É por isso que existe uma função de mediação na representação política. Não é praticável perguntar à população sempre que é preciso tomar uma decisão nem é certo que a população tome sempre a decisão certa. Por isso é que existe uma classe política eleita que é mandatada para tomar decisões em nome da população. Por uma razão prática, mas também por uma razão de racionalização do processo político. E é por isso que países insuspeitamente democráticos, como a actual Alemanha, não têm sequer a figura do referendo; é porque os seus eleitos políticos são mandatados também para decidir nesta matéria, que, aliás, se o sistema político tiver funcionado correctamente, terá sido discutida e esclarecida em campanha eleitoral.

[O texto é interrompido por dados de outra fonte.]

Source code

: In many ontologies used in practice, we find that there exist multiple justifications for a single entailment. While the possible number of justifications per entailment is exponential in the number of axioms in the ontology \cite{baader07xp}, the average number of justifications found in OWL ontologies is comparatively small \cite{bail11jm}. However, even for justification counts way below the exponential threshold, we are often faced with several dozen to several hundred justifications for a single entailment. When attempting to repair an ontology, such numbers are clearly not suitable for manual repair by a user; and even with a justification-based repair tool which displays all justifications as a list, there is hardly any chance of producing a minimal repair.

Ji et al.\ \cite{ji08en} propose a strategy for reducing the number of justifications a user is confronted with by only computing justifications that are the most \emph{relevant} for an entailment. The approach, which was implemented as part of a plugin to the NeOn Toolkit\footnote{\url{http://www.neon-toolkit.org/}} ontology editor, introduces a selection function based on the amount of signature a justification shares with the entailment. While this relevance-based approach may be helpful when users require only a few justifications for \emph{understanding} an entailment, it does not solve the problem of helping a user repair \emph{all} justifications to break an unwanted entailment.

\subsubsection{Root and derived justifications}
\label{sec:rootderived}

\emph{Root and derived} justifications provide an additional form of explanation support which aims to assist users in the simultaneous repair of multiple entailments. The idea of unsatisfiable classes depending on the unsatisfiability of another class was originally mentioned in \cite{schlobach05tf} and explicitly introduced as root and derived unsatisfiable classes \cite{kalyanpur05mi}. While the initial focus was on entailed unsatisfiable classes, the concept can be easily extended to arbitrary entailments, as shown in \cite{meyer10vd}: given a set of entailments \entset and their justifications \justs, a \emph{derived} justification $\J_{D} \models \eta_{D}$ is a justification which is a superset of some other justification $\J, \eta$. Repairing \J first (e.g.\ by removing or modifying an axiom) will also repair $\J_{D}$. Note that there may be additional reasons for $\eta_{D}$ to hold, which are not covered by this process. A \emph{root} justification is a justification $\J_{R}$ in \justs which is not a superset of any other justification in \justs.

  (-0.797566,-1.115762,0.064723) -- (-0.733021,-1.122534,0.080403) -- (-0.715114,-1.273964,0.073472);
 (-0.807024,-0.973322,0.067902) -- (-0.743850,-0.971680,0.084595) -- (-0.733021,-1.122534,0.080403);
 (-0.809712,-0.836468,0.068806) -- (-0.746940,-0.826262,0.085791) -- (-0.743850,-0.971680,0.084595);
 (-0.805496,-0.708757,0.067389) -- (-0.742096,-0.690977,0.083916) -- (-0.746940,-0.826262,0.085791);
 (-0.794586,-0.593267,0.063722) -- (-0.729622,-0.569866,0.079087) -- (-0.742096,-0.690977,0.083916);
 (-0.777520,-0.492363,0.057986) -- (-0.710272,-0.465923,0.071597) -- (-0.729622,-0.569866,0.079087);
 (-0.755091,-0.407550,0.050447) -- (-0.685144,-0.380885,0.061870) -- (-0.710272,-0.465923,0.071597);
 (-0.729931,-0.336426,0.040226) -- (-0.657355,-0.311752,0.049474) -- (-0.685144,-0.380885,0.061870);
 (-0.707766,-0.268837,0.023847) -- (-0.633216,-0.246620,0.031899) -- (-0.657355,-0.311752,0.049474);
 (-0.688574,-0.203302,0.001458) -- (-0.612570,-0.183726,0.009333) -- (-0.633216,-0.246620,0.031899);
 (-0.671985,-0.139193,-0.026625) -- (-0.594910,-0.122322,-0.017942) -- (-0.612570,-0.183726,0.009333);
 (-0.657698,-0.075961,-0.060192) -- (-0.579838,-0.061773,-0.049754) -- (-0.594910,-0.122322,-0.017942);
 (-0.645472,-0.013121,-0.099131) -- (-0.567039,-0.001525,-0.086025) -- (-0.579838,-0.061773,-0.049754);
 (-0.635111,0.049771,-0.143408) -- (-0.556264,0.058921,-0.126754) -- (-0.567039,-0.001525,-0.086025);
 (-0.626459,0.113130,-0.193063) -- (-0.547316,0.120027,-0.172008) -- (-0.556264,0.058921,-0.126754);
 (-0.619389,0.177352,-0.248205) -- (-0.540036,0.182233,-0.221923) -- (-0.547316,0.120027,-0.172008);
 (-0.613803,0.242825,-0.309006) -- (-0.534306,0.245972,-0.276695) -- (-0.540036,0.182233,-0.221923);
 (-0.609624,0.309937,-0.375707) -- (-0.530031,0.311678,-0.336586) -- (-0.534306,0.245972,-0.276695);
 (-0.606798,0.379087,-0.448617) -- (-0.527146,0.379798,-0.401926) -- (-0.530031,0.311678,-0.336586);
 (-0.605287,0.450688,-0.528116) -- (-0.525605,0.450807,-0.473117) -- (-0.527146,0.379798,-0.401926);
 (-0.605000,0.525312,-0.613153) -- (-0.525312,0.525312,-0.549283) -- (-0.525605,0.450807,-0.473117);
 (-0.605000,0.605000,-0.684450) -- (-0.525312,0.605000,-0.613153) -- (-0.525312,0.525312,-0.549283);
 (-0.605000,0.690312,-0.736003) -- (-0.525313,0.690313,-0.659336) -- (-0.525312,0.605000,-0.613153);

Significa isto que, em vez de um referendo, deviam ser os políticos portugueses a decidir esta matéria? Claro que não! Não existe questão mais "referendável" do que esta, na qual, obviamente, está em causa a soberania nacional. Não só acharia inaceitável a não realização de um referendo, como estaria certamente a exigir um se fosse cidadão alemão. Mas acredito na ideia europeia e estou convencido que o caminho é para a frente e não para trás. Dar passos no sentido da partilha de soberania requer coragem porque oferece muitos riscos e poucas garantias, sobretudo tendo por referência o que tem sido a Europa nos últimos anos. Por isso é a opção mais difícil. E por isso a classe política entende-a melhor que a população. O "não" multiplicado pode parar a Europa; o "sim" permite continuar um processo no qual todos somos afinal agentes.

É por isso que me parece sintomático que o único dos três referendos já realizados a eleger o "sim" tenha ocorrido em Espanha. Não existe na Europa país mais cioso da sua "nacionalidade" do que Espanha. Mas também não existe na Europa país mais experimentado na convivência entre "nacionalidades" diferentes e até rivais do que Espanha. Ou seja, Espanha é talvez o único país Europeu para o qual a ideia de uma federação (mesmo que sem uma federação de facto) não é uma coisa nova. Para todos os restantes países europeus isso é uma coisa nova. E as coisas novas naturalmente assustam. Mas, no processo de construção de uma identidade europeia, o actual "não", tanto quanto os erros de política europeia que em boa parte lhe deram origem, não é mais do que uma crise de adolescência. Que naturalmente tem que ser ultrapassada para se chegar à idade adulta.